▶ **Collected data**:
○ ○ ○ ○
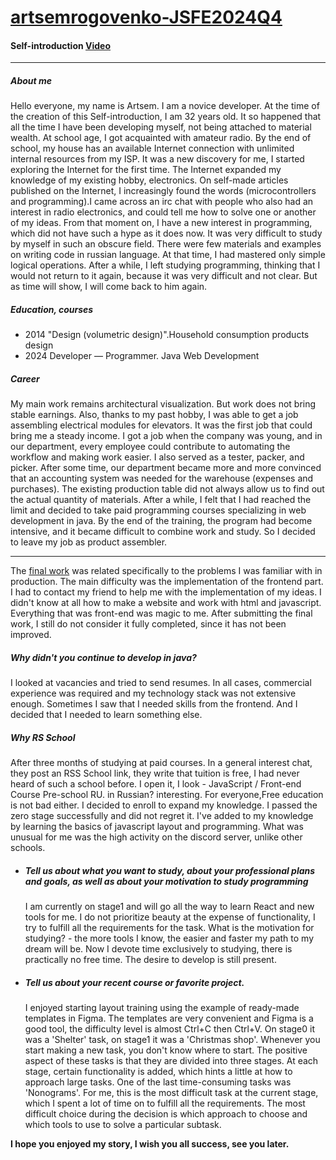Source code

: # [artsemrogovenko-JSFE2024Q4](https://rolling-scopes-school.github.io/artsemrogovenko-JSFE2024Q4/)

#### Self-introduction [Video]()
***
##### __About me__
Hello everyone, my name is Artsem. I am a novice developer. At the time of the creation of this Self-introduction, I am 32 years old. It so happened that all the time I have been developing myself, not being attached to material wealth. At school age, I got acquainted with amateur radio. By the end of school, my house has an available Internet connection with unlimited internal resources from my ISP. It was a new discovery for me, I started exploring the Internet for the first time. The Internet expanded my knowledge of my existing hobby, electronics. On self-made articles published on the Internet, I increasingly found the words (microcontrollers and programming).I came across an irc chat with people who also had an interest in radio electronics, and could tell me how to solve one or another of my ideas. From that moment on, I have a new interest in programming, which did not have such a hype as it does now. It was very difficult to study by myself in such an obscure field. There were few materials and examples on writing code in russian language. At that time, I had mastered only simple logical operations. After a while, I left studying programming, thinking that I would not return to it again, because it was very difficult and not clear. But as time will show, I will come back to him again.

##### _Education, courses_
   -  2014 "Design (volumetric design)".Household consumption products design
   -  2024 Developer — Programmer. Java Web Development
##### _Сareer_
  My main work remains architectural visualization. But work does not bring stable earnings. Also, thanks to my past hobby, I was able to get a job assembling electrical modules for elevators. It was the first job that could bring me a steady income. I got a job when the company was young, and in our department, every employee could contribute to automating the workflow and making work easier. I also served as a tester, packer, and picker. After some time, our department became more and more convinced that an accounting system was needed for the warehouse (expenses and purchases). The existing production table did not always allow us to find out the actual quantity of materials. After a while, I felt that I had reached the limit and decided to take paid programming courses specializing in web development in java. By the end of the training, the program had become intensive, and it became difficult to combine work and study. So I decided to leave my job as product assembler.
***
  The [final work](https://docs.google.com/document/d/1wDGiCHX6xZ6ycPBtPYfOXS81kUZXJB4uF2UlLIdOllU/edit?usp=sharing) was related specifically to the problems I was familiar with in production. The main difficulty was the implementation of the frontend part. I had to contact my friend to help me with the implementation of my ideas. I didn't know at all how to make a website and work with html and javascript. Everything that was front-end was magic to me. After submitting the final work, I still do not consider it fully completed, since it has not been improved.
##### _Why didn't you continue to develop in java?_
  I looked at vacancies and tried to send resumes. In all cases, commercial experience was required and my technology stack was not extensive enough. Sometimes I saw that I needed skills from the frontend. And I decided that I needed to learn something else.
##### _Why RS School_
  After three months of studying at paid courses. In a general interest chat, they post an RSS School link, they write that tuition is free, I had never heard of such a school before. I open it, I look - JavaScript / Front-end Course Pre-school RU. in Russian? interesting. For everyone,Free education is not bad either. I decided to enroll to expand my knowledge. I passed the zero stage successfully and did not regret it. I've added to my knowledge by learning the basics of javascript layout and programming. What was unusual for me was the high activity on the discord server, unlike other schools.

* ##### __Tell us about what you want to study, about your professional plans and goals, as well as about your motivation to study programming__
  I am currently on stage1 and will go all the way to learn React and new tools for me. I do not prioritize beauty at the expense of functionality, I try to fulfill all the requirements for the task. What is the motivation for studying?  - the more tools I know, the easier and faster my path to my dream will be. Now I devote time exclusively to studying, there is practically no free time. The desire to develop is still present.

* ##### __Tell us about your recent course or favorite project.__
  I enjoyed starting layout training using the example of ready-made templates in Figma. The templates are very convenient and Figma is a good tool, the difficulty level is almost Ctrl+C then Ctrl+V. On stage0 it was a 'Shelter' task, on stage1 it was a 'Christmas shop'. Whenever you start making a new task, you don't know where to start. The positive aspect of these tasks is that they are divided into three stages. At each stage, certain functionality is added, which hints a little at how to approach large tasks. One of the last time-consuming tasks was 'Nonograms'. For me, this is the most difficult task at the current stage, which I spent a lot of time on to fulfill all the requirements. The most difficult choice during the decision is which approach to choose and which tools to use to solve a particular subtask.

__I hope you enjoyed my story, I wish you all success, see you later.__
○ ○ ○ ○
▶ **Problem requirements**:
Set down every entry exactly; omit the pictures.

▶ **Your solution**:
Source code

: # [artsemrogovenko-JSFE2024Q4](https://rolling-scopes-school.github.io/artsemrogovenko-JSFE2024Q4/)

#### Self-introduction [Video]()
***
##### __About me__
Hello everyone, my name is Artsem. I am a novice developer. At the time of the creation of this Self-introduction, I am 32 years old. It so happened that all the time I have been developing myself, not being attached to material wealth. At school age, I got acquainted with amateur radio. By the end of school, my house has an available Internet connection with unlimited internal resources from my ISP. It was a new discovery for me, I started exploring the Internet for the first time. The Internet expanded my knowledge of my existing hobby, electronics. On self-made articles published on the Internet, I increasingly found the words (microcontrollers and programming).I came across an irc chat with people who also had an interest in radio electronics, and could tell me how to solve one or another of my ideas. From that moment on, I have a new interest in programming, which did not have such a hype as it does now. It was very difficult to study by myself in such an obscure field. There were few materials and examples on writing code in russian language. At that time, I had mastered only simple logical operations. After a while, I left studying programming, thinking that I would not return to it again, because it was very difficult and not clear. But as time will show, I will come back to him again.

##### _Education, courses_
   -  2014 "Design (volumetric design)".Household consumption products design
   -  2024 Developer — Programmer. Java Web Development
##### _Сareer_
  My main work remains architectural visualization. But work does not bring stable earnings. Also, thanks to my past hobby, I was able to get a job assembling electrical modules for elevators. It was the first job that could bring me a steady income. I got a job when the company was young, and in our department, every employee could contribute to automating the workflow and making work easier. I also served as a tester, packer, and picker. After some time, our department became more and more convinced that an accounting system was needed for the warehouse (expenses and purchases). The existing production table did not always allow us to find out the actual quantity of materials. After a while, I felt that I had reached the limit and decided to take paid programming courses specializing in web development in java. By the end of the training, the program had become intensive, and it became difficult to combine work and study. So I decided to leave my job as product assembler.
***
  The [final work](https://docs.google.com/document/d/1wDGiCHX6xZ6ycPBtPYfOXS81kUZXJB4uF2UlLIdOllU/edit?usp=sharing) was related specifically to the problems I was familiar with in production. The main difficulty was the implementation of the frontend part. I had to contact my friend to help me with the implementation of my ideas. I didn't know at all how to make a website and work with html and javascript. Everything that was front-end was magic to me. After submitting the final work, I still do not consider it fully completed, since it has not been improved.
##### _Why didn't you continue to develop in java?_
  I looked at vacancies and tried to send resumes. In all cases, commercial experience was required and my technology stack was not extensive enough. Sometimes I saw that I needed skills from the frontend. And I decided that I needed to learn something else.
##### _Why RS School_
  After three months of studying at paid courses. In a general interest chat, they post an RSS School link, they write that tuition is free, I had never heard of such a school before. I open it, I look - JavaScript / Front-end Course Pre-school RU. in Russian? interesting. For everyone,Free education is not bad either. I decided to enroll to expand my knowledge. I passed the zero stage successfully and did not regret it. I've added to my knowledge by learning the basics of javascript layout and programming. What was unusual for me was the high activity on the discord server, unlike other schools.

* ##### __Tell us about what you want to study, about your professional plans and goals, as well as about your motivation to study programming__
  I am currently on stage1 and will go all the way to learn React and new tools for me. I do not prioritize beauty at the expense of functionality, I try to fulfill all the requirements for the task. What is the motivation for studying?  - the more tools I know, the easier and faster my path to my dream will be. Now I devote time exclusively to studying, there is practically no free time. The desire to develop is still present.

* ##### __Tell us about your recent course or favorite project.__
  I enjoyed starting layout training using the example of ready-made templates in Figma. The templates are very convenient and Figma is a good tool, the difficulty level is almost Ctrl+C then Ctrl+V. On stage0 it was a 'Shelter' task, on stage1 it was a 'Christmas shop'. Whenever you start making a new task, you don't know where to start. The positive aspect of these tasks is that they are divided into three stages. At each stage, certain functionality is added, which hints a little at how to approach large tasks. One of the last time-consuming tasks was 'Nonograms'. For me, this is the most difficult task at the current stage, which I spent a lot of time on to fulfill all the requirements. The most difficult choice during the decision is which approach to choose and which tools to use to solve a particular subtask.

__I hope you enjoyed my story, I wish you all success, see you later.__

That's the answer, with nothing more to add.